Four bells,—but the day does not begin then, it is only a continuation of yesterday and the day before. On a hospital ship night and day are alike to all hands, and “on duty” for a nurse means only his “watch,” whether it comes at noon or midnight. Dr. Some-one is medical and military chief, and every well man on board, except the ship’s officers and crew, is subject to his authority. His command consists of four or five surgeons and physicians, a commissario-quartermaster, a purser perhaps, a varying number of volunteer nurses, eight or ten contrabands, and from one hundred to four hundred or five hundred sick men, according to the capacity of his vessel. On the ocean steamers the greater number of bunks are between decks, and roughly built of secession lumber, in tiers of three ranged on either side the length of the ship, and a double row down the centre. On this deck also are a dispensary, with an apothecary to preside, and a room or space reserved for the exclusive use of the lady nurses.

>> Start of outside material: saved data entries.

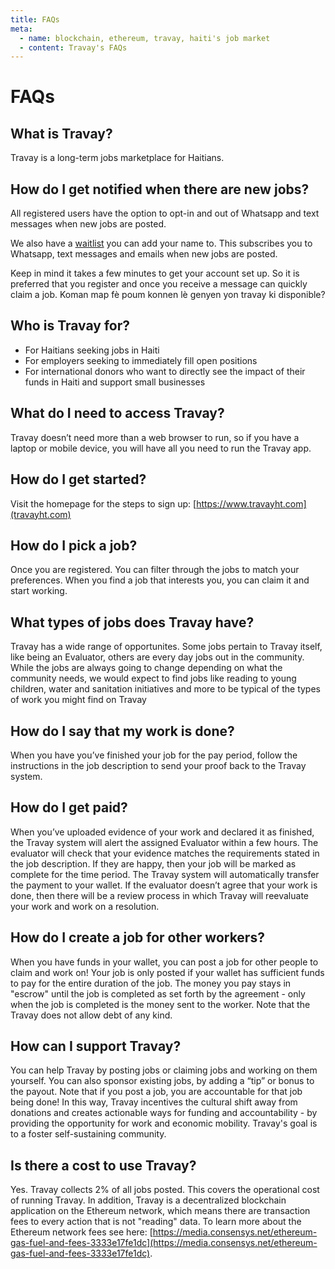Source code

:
 ```yaml
---
title: FAQs
meta:
  - name: blockchain, ethereum, travay, haiti's job market
  - content: Travay's FAQs
---
```


# FAQs

## What is Travay?
Travay is a long-term jobs marketplace for Haitians.

## How do I get notified when there are new jobs?
All registered users have the option to opt-in and out of Whatsapp and text messages when new jobs are posted.

We also have a [waitlist](https://airtable.com/shrGJhkEk4SphwEXe) you can add your name to. This subscribes you to Whatsapp, text messages and emails when new jobs are posted.

Keep in mind it takes a few minutes to get your account set up. So it is preferred that you register and once you receive a message can quickly claim a job.
Koman map fè poum konnen lè genyen yon travay ki disponible?

## Who is Travay for?
+ For Haitians seeking jobs in Haiti
+ For employers seeking to immediately fill open positions
+ For international donors who want to directly see the impact of their funds in Haiti and support small businesses 

## What do I need to access Travay?
Travay doesn’t need more than a web browser to run, so if you have a laptop or mobile device, you will have all you need to run the Travay app.

## How do I get started?

Visit the homepage for the steps to sign up: [https://www.travayht.com](travayht.com)

## How do I pick a job?
Once you are registered. You can filter through the jobs to match your preferences. When you find a job that interests you, you can claim it and start working.

## What types of jobs does Travay have?
Travay has a wide range of opportunites. Some jobs pertain to Travay itself, like being an Evaluator, others are every day jobs out in the community. While the jobs are always going to change depending on what the community needs, we would expect to find jobs like reading to young children, water and sanitation initiatives and more to be typical of the types of work you might find on Travay

## How do I say that my work is done?
When you have you’ve finished your job for the pay period, follow the instructions in the job description to send your proof back to the Travay system.

## How do I get paid?
When you’ve uploaded evidence of your work and declared it as finished, the Travay system will alert the assigned Evaluator within a few hours. The evaluator will check that your evidence matches the requirements stated in the job description. If they are happy, then your job will be marked as complete for the time period. The Travay system will automatically transfer the payment to your wallet. If the evaluator doesn’t agree that your work is done, then there will be a review process in which Travay will reevaluate your work and work on a resolution.

## How do I create a job for other workers?
When you have funds in your wallet, you can post a job for other people to claim and work on! Your job is only posted if your wallet has sufficient funds to pay for the entire duration of the job. The money you pay stays in "escrow" until the job is completed as set forth by the agreement - only when the job is completed is the money sent to the worker. Note that the Travay does not allow debt of any kind.

## How can I support Travay?
You can help Travay by posting jobs or claiming jobs and working on them yourself. You can also sponsor existing jobs, by adding a “tip” or bonus to the payout. Note that if you post a job, you are accountable for that job being done! In this way, Travay incentives the cultural shift away from donations and creates actionable ways for funding and accountability - by providing the opportunity for work and economic mobility. Travay's goal is to a foster self-sustaining community.

## Is there a cost to use Travay?
Yes. Travay collects 2% of all jobs posted. This covers the operational cost of running Travay. In addition, Travay is a decentralized blockchain application on the Ethereum network, which means there are transaction fees to every action that is not "reading" data. To learn more about the Ethereum network fees see here: [https://media.consensys.net/ethereum-gas-fuel-and-fees-3333e17fe1dc](https://media.consensys.net/ethereum-gas-fuel-and-fees-3333e17fe1dc).
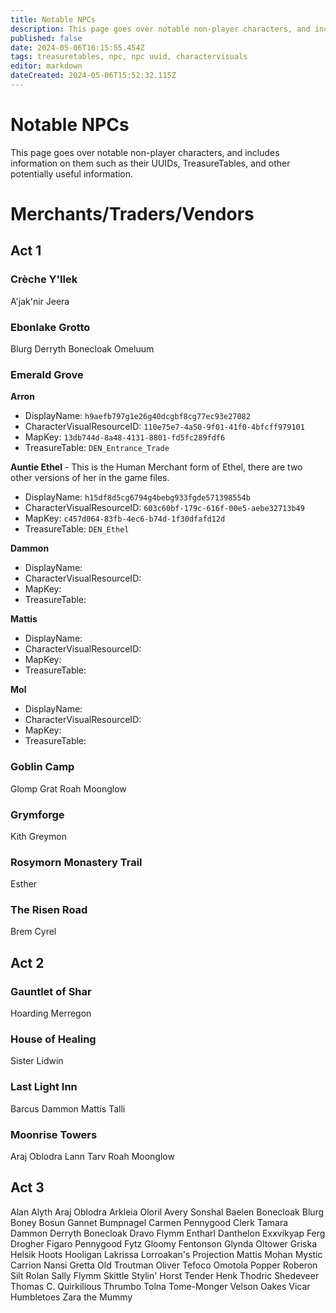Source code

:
 ```yaml
---
title: Notable NPCs
description: This page goes over notable non-player characters, and includes information on them such as their UUIDs, TreasureTables, and other potentially useful information.
published: false
date: 2024-05-06T16:15:55.454Z
tags: treasuretables, npc, npc uuid, charactervisuals
editor: markdown
dateCreated: 2024-05-06T15:52:32.115Z
---
```


# Notable NPCs
This page goes over notable non-player characters, and includes information on them such as their UUIDs, TreasureTables, and other potentially useful information.

# Merchants/Traders/Vendors

## Act 1

### Crèche Y'llek

A'jak'nir Jeera

### Ebonlake Grotto

Blurg
Derryth Bonecloak
Omeluum

### Emerald Grove

**Arron**
- DisplayName: `h9aefb797g1e26g40dcgbf8cg77ec93e27082`
- CharacterVisualResourceID: `110e75e7-4a50-9f01-41f0-4bfcff979101`
- MapKey: `13db744d-8a48-4131-8801-fd5fc289fdf6`
- TreasureTable: `DEN_Entrance_Trade`

**Auntie Ethel** - This is the Human Merchant form of Ethel, there are two other versions of her in the game files.
- DisplayName: `h15df8d5cg6794g4bebg933fgde571398554b`
- CharacterVisualResourceID: `603c60bf-179c-616f-00e5-aebe32713b49`
- MapKey: `c457d064-83fb-4ec6-b74d-1f30dfafd12d`
- TreasureTable: `DEN_Ethel`

**Dammon**
- DisplayName:
- CharacterVisualResourceID:
- MapKey:
- TreasureTable:

**Mattis**
- DisplayName:
- CharacterVisualResourceID:
- MapKey:
- TreasureTable:

**Mol**
- DisplayName:
- CharacterVisualResourceID:
- MapKey:
- TreasureTable:

### Goblin Camp

Glomp
Grat
Roah Moonglow

### Grymforge

Kith
Greymon

### Rosymorn Monastery Trail

Esther

### The Risen Road

Brem
Cyrel

## Act 2

### Gauntlet of Shar

Hoarding Merregon

### House of Healing

Sister Lidwin

### Last Light Inn

Barcus
Dammon
Mattis
Talli

### Moonrise Towers

Araj Oblodra
Lann Tarv
Roah Moonglow

## Act 3

Alan Alyth
Araj Oblodra
Arkleia Oloril
Avery Sonshal
Baelen Bonecloak
Blurg
Boney
Bosun Gannet
Bumpnagel
Carmen Pennygood
Clerk Tamara
Dammon
Derryth Bonecloak
Dravo Flymm
Entharl Danthelon
Exxvikyap
Ferg Drogher
Figaro Pennygood
Fytz
Gloomy Fentonson
Glynda Oltower
Griska
Helsik
Hoots Hooligan
Lakrissa
Lorroakan's Projection
Mattis
Mohan
Mystic Carrion
Nansi Gretta
Old Troutman
Oliver Tefoco
Omotola
Popper
Roberon Silt
Rolan
Sally Flymm
Skittle
Stylin' Horst
Tender Henk
Thodric Shedeveer
Thomas C. Quirkilious
Thrumbo
Tolna Tome-Monger
Velson Oakes
Vicar Humbletoes
Zara the Mummy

The sick are divided into several wards, each with a ward-master, generally a medical student, and the watch is arranged by the medical chief—the twenty-four hours being divided into three watches, of six hours each, and two dog-watches, of three each. Let us divide all the doctors and nurses on board into two squads, or reliefs, called A and B. Squad A relieves squad B at seven in the evening; B goes to bed and quickly to sleep until one o’clock, when it relieves A; A turning in until 7 A. M., when it relieves

B again, and so on. The dog-watches in the afternoon reverse the order, so that neither squad may have the same hours of watch two successive nights. The satisfactory arrangement of these watches to all parties concerned is no small matter.

The bulletin at the main stairway displays a record of the ward arrangements for the day, the hours of the house diet, the most explicit directions in case of fire, and more than the usual number of warnings with respect to the use of lights in the cabins.

By far the most formidable part of the work is getting the sick men on board and then landing them. The steamer lies out in the stream, and the sick men are in their camp hospitals on shore, it may be several miles inland, or perhaps left exhausted on the roadside, in the advance. A day or two ago thirty-six men arrived on the shores of the Pamunkey who had fallen off from the army, in this way, unable to proceed from fatigue and exhaustion. They said they had walked fourteen miles since midnight, and had had no food for three days. When they applied at the Government tent hospital at White House for food and shelter they were told that there was no room for them, and that they had better look along the shore for a hospital ship. In this condition they fell into the hands of the Sanitary Commission, were transferred to the Spaulding, and were speedily fed, clothed, washed and convalescent. Up to the 29th instant General Casey’s division had lost in this way three thousand nine hundred men since leaving Yorktown.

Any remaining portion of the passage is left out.